**The data:**
==================================================
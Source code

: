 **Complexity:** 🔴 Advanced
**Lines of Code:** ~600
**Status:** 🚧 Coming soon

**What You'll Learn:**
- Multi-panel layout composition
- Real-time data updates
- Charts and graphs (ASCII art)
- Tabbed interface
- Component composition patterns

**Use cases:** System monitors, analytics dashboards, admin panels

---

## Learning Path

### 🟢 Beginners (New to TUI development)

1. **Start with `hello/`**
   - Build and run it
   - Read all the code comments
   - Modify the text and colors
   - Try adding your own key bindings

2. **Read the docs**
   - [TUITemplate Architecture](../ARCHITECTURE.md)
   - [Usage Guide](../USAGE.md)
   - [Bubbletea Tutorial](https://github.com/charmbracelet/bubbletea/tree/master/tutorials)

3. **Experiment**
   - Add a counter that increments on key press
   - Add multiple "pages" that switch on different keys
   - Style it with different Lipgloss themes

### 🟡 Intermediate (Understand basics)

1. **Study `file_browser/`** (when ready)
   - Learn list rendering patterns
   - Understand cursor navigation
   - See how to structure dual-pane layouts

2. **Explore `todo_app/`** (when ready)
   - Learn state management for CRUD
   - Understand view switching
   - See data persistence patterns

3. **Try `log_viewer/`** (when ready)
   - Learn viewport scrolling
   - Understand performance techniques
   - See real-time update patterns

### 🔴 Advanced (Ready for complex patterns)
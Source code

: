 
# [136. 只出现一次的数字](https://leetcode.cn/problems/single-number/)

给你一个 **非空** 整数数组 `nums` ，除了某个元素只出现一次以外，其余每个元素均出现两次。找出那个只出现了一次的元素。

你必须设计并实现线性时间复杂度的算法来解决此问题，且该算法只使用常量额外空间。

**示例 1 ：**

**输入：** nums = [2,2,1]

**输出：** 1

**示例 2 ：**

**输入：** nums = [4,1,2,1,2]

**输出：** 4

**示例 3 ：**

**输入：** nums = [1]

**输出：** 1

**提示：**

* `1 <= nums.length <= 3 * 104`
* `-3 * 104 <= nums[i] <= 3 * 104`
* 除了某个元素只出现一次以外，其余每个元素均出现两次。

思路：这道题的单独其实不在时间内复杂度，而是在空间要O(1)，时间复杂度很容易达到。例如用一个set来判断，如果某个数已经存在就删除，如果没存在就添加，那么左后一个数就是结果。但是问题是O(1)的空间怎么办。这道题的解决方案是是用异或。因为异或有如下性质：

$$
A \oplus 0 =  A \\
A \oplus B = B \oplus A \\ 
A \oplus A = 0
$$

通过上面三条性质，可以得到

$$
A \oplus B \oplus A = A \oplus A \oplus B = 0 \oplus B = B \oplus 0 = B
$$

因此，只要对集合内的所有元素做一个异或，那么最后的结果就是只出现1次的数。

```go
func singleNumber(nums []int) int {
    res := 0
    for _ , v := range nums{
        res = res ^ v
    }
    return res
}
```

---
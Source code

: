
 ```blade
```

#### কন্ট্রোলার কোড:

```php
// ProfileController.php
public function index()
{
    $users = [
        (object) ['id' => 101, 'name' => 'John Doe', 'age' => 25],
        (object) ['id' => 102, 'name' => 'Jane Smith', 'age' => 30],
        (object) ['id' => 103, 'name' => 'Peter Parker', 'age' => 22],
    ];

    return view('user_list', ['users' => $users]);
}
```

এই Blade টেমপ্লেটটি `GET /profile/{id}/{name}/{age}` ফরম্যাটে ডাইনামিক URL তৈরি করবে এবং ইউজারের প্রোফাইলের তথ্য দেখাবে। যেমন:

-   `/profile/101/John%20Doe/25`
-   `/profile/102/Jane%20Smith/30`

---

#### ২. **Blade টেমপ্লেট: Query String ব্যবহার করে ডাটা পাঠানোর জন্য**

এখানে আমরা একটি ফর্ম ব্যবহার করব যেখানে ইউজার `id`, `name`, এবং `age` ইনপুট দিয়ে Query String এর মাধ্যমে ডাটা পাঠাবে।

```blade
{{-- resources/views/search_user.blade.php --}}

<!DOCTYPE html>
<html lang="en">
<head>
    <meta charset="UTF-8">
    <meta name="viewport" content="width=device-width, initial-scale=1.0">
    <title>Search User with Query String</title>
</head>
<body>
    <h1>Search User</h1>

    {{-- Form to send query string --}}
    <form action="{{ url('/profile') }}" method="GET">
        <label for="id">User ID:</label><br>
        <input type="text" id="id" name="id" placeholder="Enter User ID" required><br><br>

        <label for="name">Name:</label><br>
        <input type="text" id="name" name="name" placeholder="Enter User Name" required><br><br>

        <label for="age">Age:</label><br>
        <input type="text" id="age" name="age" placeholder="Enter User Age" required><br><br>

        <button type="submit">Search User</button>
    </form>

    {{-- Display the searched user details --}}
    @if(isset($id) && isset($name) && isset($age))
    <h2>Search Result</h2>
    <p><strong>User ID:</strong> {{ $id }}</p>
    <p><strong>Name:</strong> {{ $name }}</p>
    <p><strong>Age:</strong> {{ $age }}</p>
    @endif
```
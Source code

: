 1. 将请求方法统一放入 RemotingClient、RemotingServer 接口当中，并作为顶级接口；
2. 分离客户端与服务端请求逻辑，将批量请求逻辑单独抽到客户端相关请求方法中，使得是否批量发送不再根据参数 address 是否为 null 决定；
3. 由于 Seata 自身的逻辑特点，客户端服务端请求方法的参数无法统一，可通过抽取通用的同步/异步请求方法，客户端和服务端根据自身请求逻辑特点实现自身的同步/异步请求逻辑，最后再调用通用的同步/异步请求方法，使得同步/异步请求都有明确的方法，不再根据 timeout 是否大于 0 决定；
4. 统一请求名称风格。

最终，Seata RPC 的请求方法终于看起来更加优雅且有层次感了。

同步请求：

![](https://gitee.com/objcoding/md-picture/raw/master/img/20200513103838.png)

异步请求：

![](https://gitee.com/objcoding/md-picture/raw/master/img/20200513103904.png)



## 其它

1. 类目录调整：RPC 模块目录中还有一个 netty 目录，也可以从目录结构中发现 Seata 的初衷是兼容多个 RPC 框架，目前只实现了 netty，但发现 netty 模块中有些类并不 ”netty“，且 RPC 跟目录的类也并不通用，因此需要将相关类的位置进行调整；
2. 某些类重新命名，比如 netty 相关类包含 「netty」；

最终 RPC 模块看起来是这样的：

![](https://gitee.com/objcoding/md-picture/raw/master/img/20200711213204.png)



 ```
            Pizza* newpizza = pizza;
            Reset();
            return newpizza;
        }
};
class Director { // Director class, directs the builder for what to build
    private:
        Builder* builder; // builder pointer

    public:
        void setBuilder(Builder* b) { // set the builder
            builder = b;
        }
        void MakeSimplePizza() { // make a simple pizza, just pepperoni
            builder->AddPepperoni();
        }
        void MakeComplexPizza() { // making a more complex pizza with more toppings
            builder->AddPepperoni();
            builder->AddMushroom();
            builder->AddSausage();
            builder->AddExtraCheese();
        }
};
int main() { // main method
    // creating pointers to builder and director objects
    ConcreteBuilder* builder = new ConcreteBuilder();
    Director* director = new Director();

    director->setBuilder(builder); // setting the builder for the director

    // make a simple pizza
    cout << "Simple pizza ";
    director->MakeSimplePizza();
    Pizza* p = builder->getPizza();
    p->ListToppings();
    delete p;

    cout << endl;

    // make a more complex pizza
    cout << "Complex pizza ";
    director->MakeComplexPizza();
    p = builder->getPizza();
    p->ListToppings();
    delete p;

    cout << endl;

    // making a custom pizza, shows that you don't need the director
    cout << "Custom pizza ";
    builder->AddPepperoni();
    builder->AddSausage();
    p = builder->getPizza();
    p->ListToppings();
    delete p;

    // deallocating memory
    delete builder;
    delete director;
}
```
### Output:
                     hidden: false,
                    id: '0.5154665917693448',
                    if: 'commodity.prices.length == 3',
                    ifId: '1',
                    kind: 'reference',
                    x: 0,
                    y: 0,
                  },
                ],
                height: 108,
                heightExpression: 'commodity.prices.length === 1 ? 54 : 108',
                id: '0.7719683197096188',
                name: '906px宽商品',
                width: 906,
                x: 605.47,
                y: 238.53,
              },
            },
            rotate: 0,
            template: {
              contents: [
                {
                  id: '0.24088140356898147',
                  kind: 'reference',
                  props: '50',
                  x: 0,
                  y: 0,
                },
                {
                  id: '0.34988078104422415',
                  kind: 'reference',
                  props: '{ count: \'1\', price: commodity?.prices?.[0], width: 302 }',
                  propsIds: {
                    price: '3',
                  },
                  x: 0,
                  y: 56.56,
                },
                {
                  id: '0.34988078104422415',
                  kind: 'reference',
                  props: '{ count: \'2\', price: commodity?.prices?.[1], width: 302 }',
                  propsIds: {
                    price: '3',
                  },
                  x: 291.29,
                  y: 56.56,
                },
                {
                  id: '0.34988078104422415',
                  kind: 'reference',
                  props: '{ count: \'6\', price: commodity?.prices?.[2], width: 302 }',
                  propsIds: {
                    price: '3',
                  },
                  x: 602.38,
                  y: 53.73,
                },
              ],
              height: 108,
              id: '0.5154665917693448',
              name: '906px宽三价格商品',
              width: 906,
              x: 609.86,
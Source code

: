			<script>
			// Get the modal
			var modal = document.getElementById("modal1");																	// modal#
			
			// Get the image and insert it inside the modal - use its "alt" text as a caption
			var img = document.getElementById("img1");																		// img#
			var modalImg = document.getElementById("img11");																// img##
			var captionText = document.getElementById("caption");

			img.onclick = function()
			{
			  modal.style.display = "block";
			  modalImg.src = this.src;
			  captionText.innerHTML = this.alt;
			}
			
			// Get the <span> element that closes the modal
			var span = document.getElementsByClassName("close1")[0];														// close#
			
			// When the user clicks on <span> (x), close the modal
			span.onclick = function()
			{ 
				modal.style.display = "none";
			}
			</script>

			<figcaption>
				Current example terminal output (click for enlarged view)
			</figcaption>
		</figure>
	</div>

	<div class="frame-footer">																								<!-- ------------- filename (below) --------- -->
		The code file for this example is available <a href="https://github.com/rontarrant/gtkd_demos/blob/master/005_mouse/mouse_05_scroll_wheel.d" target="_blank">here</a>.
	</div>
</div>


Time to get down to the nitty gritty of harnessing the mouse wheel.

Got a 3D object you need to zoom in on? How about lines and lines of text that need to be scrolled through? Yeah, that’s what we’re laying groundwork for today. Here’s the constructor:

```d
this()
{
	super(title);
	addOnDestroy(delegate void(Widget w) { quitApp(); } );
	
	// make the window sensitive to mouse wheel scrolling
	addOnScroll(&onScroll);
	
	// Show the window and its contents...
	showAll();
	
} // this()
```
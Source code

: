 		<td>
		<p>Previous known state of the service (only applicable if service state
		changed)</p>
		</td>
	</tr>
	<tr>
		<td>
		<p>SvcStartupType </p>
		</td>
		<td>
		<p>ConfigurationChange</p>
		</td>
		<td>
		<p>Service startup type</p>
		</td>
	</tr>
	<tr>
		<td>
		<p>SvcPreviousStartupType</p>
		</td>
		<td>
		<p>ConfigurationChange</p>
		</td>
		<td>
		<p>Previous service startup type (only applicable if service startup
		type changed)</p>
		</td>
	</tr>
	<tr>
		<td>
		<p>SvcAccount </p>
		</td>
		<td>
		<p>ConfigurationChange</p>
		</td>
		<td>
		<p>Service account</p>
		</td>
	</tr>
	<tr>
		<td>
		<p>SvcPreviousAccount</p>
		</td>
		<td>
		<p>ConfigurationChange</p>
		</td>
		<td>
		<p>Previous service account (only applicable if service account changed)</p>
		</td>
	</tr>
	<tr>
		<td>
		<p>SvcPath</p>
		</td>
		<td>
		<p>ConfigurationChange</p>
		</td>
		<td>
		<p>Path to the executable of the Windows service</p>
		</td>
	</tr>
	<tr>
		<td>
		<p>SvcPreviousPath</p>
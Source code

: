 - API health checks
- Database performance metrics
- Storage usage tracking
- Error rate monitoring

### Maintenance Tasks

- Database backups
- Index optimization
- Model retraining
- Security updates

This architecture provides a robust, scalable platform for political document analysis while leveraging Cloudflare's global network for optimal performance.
==================================================
**Aim of the exercise:** Word for word, please print every line from the beginning of the records to the line bearing "- Try adding your own key bindings", counting both ends and stopping there.

**Answer box:**
Source code

: **Complexity:** 🔴 Advanced
**Lines of Code:** ~600
**Status:** 🚧 Coming soon

**What You'll Learn:**
- Multi-panel layout composition
- Real-time data updates
- Charts and graphs (ASCII art)
- Tabbed interface
- Component composition patterns

**Use cases:** System monitors, analytics dashboards, admin panels

---

## Learning Path

### 🟢 Beginners (New to TUI development)

1. **Start with `hello/`**
   - Build and run it
   - Read all the code comments
   - Modify the text and colors
   - Try adding your own key bindings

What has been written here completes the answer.